Dern has saved some of her finest portrayals for the small screen, often for Showtime, with whom she has a long-standing relationship. She appeared opposite Anthony Andrews in that network's "The Strange Case of Dr. Jekyll and Mr. Hyde" (1989), and won Emmy nominations for her performance as a military widow in the HBO docudrama "Afterburn" (1992) and the 1993 "Murder, Obliquely" episode of Showtime's "Fallen Angels" film-noir series. After making her directing debut with the romantic short "The Gift" (Showtime, 1994), for which she also starred and provided the story, she executive produced and acted alongside Raul Julia and Vanessa Redgrave in the dark political drama "Down Came a Blackbird" (Showtime, 1995), In addition to playing ill-fated militia fugitive Vicki Weaver in "Ruby Ridge: An American Tragedy" (CBS, 1996), Dern provided narration for that year's "Bastard Out of Carolina" (Showtime), a gritty drama about child abuse in the 1950s that marked Anjelica Huston's directorial debut. After securing her place in history (and a third Emmy nomination) as the lesbian lover in the "coming out" episode of "Ellen" (ABC), she turned in a critically-acclaimed performance as the low-rent mother of four who contracts to sell her next baby to a yuppie couple in "The Baby Dance" (Showtime, 1998).

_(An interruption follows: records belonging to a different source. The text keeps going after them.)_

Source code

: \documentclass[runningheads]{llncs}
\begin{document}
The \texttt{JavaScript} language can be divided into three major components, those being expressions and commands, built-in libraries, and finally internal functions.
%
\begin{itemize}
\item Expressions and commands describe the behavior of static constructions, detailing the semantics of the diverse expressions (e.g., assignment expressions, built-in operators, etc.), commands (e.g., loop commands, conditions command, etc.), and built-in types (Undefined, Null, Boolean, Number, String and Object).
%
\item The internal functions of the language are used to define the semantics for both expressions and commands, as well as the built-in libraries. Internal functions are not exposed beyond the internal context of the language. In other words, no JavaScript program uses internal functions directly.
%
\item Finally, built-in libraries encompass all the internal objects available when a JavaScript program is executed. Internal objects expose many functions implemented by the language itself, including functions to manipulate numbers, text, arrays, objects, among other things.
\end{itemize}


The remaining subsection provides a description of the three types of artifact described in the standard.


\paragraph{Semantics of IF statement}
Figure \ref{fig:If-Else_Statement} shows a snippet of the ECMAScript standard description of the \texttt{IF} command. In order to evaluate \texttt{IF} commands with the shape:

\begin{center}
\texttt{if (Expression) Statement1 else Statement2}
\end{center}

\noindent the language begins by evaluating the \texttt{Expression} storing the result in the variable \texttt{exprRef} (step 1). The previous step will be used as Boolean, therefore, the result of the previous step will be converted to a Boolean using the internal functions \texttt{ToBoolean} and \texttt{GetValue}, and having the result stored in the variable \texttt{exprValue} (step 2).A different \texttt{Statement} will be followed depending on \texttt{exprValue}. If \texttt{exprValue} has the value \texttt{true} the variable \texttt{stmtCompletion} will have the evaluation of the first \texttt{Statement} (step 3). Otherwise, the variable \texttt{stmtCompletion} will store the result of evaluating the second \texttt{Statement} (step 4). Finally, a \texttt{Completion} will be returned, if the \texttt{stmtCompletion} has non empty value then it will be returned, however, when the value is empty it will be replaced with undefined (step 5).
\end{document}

Less successful, critically and creatively, was her subsequent telepic "Within These Walls" (2001), but she snared another plumb role when she appeared in the well-praised cautionary HMO tale "Damaged Care" (HBO, 2002) as a doctor who blows the whistle on unsavory insurance practices.

Back on the big screen, Dern fared well in a small part opposite Sean Penn in the feature "I Am Sam" (2001) and She also garnered strong reviews for her turn in the relationship drama "We Don't Live Here Anymore" (2004), playing a Pacific Northwest housewife who begins an emotional breakdown when her husband (Mark Ruffalo) has a tryst with one of their closest married friends (Naomi Watts), only to be accused herself of a long-term dalliance with the husband (Peter Krause), followed by a supporting role as a married lesbian suspected of using the sperm of her best male friend, also gay, to conceive her son in writer-director Don Roos' seriocomic ensemble feature "Happy Endings" (2005). In “The Prize Winner of Defiance, Ohio” (2005), Dern had a supporting role as a prize-winning housewife who tries to get a woman of twelve (Julianne Moore) struggling to keep her impoverished family afloat to come to her meeting of other jingle-writing housewives.